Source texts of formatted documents
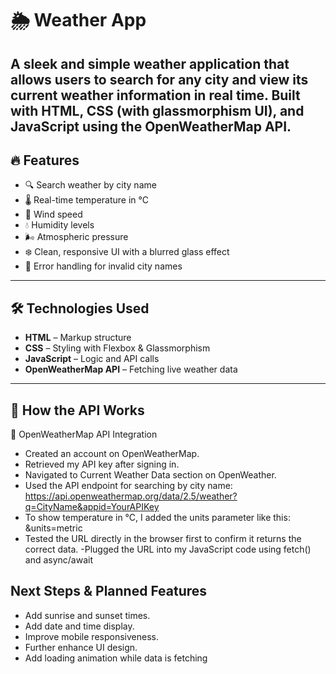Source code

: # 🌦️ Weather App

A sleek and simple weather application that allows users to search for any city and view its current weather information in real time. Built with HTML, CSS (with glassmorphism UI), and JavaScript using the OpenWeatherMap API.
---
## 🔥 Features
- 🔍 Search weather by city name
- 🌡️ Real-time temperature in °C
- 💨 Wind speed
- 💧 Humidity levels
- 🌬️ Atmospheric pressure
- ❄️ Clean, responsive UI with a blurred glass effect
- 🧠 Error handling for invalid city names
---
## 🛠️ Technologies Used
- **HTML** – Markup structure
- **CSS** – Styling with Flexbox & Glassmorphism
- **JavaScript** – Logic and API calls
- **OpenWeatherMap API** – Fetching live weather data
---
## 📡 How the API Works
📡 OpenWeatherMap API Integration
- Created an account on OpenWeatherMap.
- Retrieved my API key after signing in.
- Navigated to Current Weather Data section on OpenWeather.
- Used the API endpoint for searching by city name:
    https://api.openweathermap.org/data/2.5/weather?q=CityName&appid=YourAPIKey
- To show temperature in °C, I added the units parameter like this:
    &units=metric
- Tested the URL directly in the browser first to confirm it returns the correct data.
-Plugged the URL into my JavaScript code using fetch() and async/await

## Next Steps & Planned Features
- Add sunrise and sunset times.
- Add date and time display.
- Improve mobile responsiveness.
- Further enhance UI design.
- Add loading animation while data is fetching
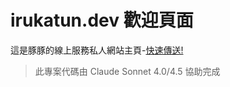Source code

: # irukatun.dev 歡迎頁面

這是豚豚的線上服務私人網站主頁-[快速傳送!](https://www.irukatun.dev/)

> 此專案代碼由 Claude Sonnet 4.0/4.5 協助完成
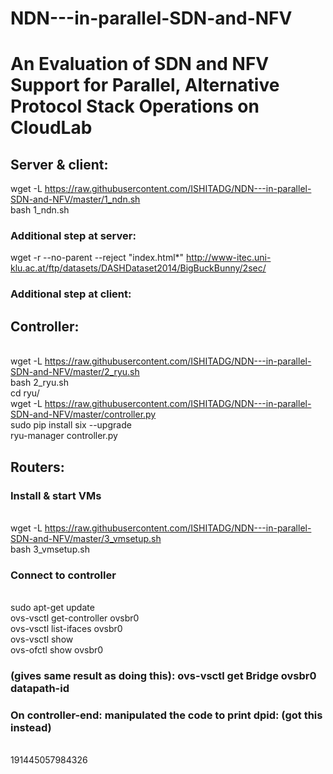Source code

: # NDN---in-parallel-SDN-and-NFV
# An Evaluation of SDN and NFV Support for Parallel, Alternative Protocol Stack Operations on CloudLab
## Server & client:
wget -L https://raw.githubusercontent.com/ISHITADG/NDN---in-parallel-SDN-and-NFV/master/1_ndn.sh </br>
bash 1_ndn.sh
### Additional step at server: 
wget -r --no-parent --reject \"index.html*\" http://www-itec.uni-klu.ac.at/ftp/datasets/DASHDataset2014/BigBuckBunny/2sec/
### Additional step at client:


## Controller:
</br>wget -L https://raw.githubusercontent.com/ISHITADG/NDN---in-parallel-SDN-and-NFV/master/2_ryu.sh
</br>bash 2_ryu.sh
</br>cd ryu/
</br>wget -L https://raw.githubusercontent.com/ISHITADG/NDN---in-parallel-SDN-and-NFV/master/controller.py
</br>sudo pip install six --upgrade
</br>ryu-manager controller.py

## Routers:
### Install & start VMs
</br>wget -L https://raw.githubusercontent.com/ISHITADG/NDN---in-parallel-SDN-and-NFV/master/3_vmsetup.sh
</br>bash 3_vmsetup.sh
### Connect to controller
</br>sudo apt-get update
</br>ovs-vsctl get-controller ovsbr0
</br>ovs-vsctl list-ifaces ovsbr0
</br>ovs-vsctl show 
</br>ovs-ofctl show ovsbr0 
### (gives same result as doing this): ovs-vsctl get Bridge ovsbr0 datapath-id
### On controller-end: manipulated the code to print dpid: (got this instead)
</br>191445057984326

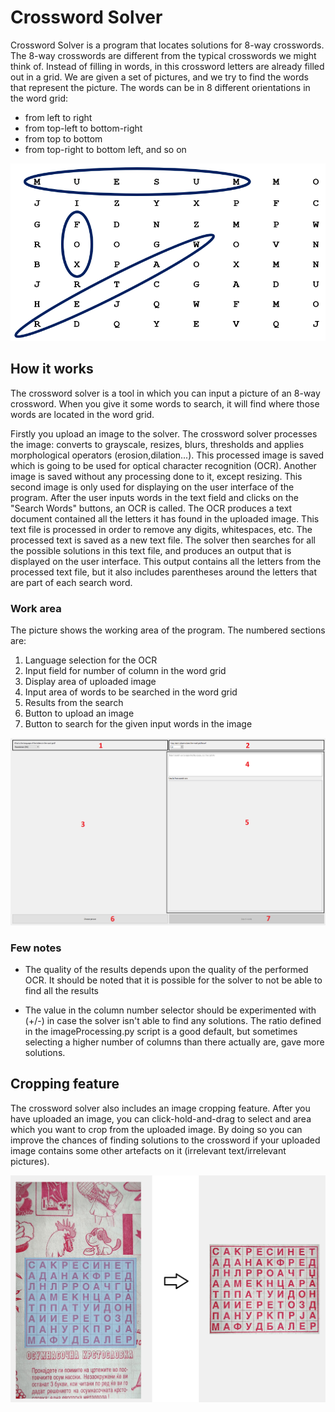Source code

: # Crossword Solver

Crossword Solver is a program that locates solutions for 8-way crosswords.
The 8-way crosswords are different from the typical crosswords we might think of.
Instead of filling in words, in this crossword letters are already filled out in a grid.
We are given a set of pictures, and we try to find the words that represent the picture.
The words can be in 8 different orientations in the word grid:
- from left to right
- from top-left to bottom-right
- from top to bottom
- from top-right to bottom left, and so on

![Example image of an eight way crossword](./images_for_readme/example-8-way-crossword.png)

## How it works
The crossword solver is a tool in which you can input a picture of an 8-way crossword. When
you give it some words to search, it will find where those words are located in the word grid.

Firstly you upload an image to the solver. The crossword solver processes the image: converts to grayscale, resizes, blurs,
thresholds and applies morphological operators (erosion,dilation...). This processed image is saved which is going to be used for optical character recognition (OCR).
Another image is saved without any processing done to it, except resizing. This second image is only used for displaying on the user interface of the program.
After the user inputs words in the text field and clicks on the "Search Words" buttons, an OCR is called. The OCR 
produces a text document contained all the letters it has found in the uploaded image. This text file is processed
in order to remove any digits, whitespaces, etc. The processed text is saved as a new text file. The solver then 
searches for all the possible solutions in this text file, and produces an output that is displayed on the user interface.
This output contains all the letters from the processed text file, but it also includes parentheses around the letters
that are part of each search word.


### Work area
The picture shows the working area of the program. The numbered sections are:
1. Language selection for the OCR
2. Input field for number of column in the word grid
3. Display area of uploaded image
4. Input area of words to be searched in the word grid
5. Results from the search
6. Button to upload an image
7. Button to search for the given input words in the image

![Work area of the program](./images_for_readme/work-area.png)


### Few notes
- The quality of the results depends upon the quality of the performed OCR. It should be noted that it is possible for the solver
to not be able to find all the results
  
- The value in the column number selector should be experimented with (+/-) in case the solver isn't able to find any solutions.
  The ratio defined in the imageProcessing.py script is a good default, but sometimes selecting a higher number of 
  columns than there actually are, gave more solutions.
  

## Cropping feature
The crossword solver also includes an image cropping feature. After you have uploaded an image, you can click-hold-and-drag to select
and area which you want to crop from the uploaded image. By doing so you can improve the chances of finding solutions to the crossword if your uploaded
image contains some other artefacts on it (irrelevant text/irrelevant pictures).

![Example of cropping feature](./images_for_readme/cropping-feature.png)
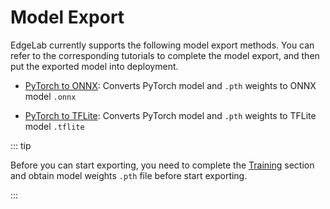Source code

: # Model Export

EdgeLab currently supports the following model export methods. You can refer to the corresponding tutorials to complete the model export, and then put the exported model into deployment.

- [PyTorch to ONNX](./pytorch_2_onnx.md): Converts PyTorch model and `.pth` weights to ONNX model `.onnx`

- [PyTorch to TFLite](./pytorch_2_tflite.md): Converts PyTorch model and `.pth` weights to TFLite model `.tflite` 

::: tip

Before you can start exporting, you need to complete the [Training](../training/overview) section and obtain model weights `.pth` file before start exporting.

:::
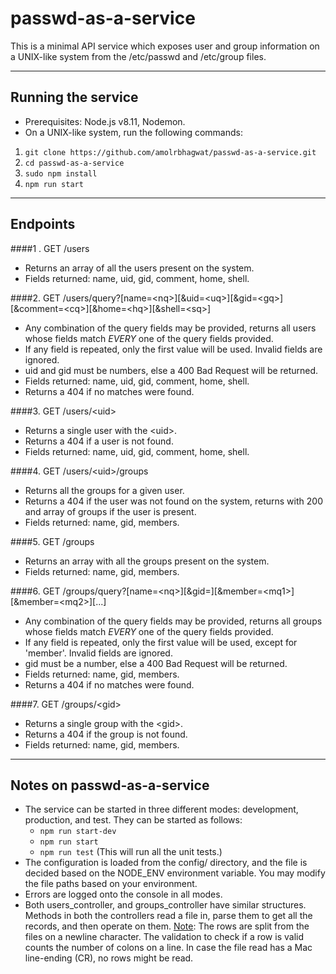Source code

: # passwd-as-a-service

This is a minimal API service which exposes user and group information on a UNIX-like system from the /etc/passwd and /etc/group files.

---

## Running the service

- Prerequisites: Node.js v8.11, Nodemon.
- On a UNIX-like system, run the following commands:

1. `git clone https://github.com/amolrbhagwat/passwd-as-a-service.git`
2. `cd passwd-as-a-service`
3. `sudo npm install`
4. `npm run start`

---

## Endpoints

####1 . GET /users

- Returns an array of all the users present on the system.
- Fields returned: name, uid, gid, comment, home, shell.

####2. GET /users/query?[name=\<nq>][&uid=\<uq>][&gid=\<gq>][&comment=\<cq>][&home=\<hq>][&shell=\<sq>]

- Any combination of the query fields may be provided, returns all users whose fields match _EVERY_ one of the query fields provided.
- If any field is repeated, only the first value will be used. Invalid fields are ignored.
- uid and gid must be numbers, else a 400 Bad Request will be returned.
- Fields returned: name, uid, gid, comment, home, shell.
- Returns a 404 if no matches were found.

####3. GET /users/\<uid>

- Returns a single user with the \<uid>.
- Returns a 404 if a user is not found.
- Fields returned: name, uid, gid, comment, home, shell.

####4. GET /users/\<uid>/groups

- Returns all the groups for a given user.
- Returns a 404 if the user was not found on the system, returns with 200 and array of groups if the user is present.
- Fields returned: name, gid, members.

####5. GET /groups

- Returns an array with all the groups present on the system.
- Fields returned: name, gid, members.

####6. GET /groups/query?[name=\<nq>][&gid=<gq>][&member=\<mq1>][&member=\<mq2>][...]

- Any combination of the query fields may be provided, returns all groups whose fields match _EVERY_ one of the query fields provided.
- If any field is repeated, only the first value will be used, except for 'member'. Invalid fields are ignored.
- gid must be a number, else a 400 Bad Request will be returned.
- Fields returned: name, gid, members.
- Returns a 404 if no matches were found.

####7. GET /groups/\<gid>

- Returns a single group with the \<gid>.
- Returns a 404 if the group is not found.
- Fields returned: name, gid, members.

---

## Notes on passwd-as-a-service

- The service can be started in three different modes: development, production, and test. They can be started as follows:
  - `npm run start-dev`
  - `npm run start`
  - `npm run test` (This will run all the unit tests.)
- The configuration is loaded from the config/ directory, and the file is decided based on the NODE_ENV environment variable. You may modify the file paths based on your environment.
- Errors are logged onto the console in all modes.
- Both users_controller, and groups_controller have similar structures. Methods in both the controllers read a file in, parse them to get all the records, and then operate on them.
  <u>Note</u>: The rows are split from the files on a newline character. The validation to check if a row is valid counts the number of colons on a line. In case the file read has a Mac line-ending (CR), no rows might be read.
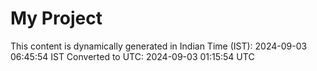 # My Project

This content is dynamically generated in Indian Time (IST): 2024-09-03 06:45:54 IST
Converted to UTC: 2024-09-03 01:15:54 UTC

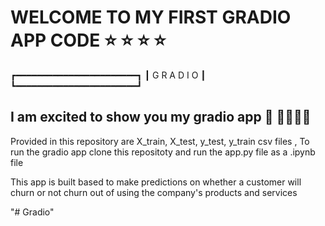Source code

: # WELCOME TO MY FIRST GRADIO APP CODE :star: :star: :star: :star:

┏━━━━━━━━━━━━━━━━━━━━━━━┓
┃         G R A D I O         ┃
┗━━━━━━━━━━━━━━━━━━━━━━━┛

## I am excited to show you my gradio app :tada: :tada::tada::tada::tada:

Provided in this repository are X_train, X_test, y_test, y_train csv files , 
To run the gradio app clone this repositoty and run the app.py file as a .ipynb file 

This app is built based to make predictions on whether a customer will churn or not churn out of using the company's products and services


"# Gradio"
--
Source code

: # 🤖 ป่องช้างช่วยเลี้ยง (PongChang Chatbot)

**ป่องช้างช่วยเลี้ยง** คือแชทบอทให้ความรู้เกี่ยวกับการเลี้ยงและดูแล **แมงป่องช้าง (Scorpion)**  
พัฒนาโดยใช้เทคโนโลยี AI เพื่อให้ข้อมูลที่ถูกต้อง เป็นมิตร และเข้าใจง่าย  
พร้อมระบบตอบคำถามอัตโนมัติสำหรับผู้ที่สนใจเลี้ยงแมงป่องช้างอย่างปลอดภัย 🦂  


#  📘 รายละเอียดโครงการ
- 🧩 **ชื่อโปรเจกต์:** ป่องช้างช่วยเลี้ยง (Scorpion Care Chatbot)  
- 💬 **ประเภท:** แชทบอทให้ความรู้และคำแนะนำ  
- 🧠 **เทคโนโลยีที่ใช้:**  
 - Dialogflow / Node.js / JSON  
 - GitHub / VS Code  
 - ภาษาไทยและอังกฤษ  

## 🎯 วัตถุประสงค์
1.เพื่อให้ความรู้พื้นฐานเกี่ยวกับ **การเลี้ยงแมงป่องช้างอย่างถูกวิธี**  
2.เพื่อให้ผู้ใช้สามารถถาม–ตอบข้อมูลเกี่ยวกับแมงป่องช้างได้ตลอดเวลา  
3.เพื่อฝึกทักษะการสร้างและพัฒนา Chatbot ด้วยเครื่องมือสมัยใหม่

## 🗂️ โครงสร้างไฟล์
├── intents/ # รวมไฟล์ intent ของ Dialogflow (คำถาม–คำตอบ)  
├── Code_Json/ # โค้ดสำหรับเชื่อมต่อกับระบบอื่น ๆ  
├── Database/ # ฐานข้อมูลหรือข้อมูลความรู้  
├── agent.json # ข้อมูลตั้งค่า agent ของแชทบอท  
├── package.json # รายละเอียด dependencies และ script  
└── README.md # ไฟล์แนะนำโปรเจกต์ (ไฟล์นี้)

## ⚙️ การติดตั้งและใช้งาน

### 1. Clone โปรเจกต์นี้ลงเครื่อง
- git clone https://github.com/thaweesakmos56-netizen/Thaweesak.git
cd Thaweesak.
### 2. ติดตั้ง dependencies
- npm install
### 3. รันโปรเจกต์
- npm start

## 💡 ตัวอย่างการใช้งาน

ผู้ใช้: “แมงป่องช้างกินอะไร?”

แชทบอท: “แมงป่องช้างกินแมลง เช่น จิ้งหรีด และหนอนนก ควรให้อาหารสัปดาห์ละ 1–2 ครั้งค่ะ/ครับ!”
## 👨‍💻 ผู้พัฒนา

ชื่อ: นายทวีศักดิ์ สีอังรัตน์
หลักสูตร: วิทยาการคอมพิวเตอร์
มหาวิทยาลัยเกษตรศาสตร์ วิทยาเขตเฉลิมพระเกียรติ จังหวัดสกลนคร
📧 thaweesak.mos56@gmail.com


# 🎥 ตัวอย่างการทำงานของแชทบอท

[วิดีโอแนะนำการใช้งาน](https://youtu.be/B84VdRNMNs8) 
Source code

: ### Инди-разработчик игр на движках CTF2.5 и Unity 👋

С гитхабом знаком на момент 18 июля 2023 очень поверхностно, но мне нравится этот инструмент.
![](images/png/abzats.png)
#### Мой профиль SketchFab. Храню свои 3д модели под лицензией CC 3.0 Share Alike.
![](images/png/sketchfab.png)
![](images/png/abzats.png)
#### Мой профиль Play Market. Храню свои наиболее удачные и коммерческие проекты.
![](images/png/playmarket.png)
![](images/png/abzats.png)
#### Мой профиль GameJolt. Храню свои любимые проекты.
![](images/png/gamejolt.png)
--
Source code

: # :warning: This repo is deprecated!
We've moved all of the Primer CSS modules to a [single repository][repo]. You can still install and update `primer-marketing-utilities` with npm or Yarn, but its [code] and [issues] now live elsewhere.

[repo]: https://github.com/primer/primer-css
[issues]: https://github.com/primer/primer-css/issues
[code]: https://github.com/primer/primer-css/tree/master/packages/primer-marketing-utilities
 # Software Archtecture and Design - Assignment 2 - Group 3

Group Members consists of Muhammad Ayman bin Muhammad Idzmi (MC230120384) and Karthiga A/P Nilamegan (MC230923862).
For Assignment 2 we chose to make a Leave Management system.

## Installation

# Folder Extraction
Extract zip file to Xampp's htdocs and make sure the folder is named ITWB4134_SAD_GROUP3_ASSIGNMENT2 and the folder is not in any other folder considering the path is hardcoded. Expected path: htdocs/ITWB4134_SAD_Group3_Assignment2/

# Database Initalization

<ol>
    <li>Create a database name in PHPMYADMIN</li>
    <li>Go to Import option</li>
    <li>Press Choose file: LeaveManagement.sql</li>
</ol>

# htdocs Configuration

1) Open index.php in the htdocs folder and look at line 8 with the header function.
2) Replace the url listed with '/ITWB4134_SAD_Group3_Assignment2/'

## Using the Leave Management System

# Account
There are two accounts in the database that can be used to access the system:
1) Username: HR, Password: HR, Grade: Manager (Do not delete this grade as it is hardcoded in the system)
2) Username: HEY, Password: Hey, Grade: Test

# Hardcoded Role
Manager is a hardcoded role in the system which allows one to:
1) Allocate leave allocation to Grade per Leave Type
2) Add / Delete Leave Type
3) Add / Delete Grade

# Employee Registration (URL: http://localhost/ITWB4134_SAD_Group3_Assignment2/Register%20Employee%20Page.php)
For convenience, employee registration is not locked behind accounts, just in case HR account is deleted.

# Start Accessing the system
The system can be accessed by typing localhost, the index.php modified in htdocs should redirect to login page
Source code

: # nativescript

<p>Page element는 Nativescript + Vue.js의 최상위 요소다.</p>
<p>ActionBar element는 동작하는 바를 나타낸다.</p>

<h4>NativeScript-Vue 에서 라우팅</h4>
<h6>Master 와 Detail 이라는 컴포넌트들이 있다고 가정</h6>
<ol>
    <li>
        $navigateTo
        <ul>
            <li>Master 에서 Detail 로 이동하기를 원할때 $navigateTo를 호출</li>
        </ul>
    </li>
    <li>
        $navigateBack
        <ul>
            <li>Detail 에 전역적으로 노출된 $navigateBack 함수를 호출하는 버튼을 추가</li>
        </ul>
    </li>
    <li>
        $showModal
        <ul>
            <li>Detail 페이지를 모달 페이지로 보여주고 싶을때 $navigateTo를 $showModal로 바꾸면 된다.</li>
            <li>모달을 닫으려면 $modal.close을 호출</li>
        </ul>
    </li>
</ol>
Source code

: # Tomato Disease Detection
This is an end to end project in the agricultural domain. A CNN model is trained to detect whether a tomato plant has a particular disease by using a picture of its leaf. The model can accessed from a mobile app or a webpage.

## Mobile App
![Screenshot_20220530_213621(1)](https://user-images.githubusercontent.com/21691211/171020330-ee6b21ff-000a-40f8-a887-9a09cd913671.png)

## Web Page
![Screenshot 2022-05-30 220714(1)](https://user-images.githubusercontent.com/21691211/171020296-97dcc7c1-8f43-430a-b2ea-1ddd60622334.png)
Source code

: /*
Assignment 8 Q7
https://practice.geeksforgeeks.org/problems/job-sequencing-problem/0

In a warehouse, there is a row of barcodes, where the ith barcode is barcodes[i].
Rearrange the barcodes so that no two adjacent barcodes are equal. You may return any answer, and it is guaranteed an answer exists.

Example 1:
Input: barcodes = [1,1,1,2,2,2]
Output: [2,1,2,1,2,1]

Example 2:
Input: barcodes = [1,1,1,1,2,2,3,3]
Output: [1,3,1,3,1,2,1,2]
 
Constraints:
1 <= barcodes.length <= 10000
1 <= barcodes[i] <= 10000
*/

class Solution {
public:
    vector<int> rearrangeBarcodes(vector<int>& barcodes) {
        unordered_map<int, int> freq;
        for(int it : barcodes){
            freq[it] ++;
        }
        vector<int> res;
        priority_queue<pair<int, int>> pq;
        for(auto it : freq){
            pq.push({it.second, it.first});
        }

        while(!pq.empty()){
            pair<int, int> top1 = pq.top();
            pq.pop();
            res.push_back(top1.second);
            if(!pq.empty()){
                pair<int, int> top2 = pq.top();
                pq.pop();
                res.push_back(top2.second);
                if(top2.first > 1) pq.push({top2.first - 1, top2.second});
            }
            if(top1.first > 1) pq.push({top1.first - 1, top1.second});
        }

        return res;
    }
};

- YOUR INSTRUCTIONS:
The response must hold only the lines above from the line with "1) Username: HR, Password: HR, Grade: Manager" through the line with "3) Add / Delete Grade", each copied exactly, both ends kept.

- ANSWER BELOW:
1) Username: HR, Password: HR, Grade: Manager (Do not delete this grade as it is hardcoded in the system)
2) Username: HEY, Password: Hey, Grade: Test

# Hardcoded Role
Manager is a hardcoded role in the system which allows one to:
1) Allocate leave allocation to Grade per Leave Type
2) Add / Delete Leave Type
3) Add / Delete Grade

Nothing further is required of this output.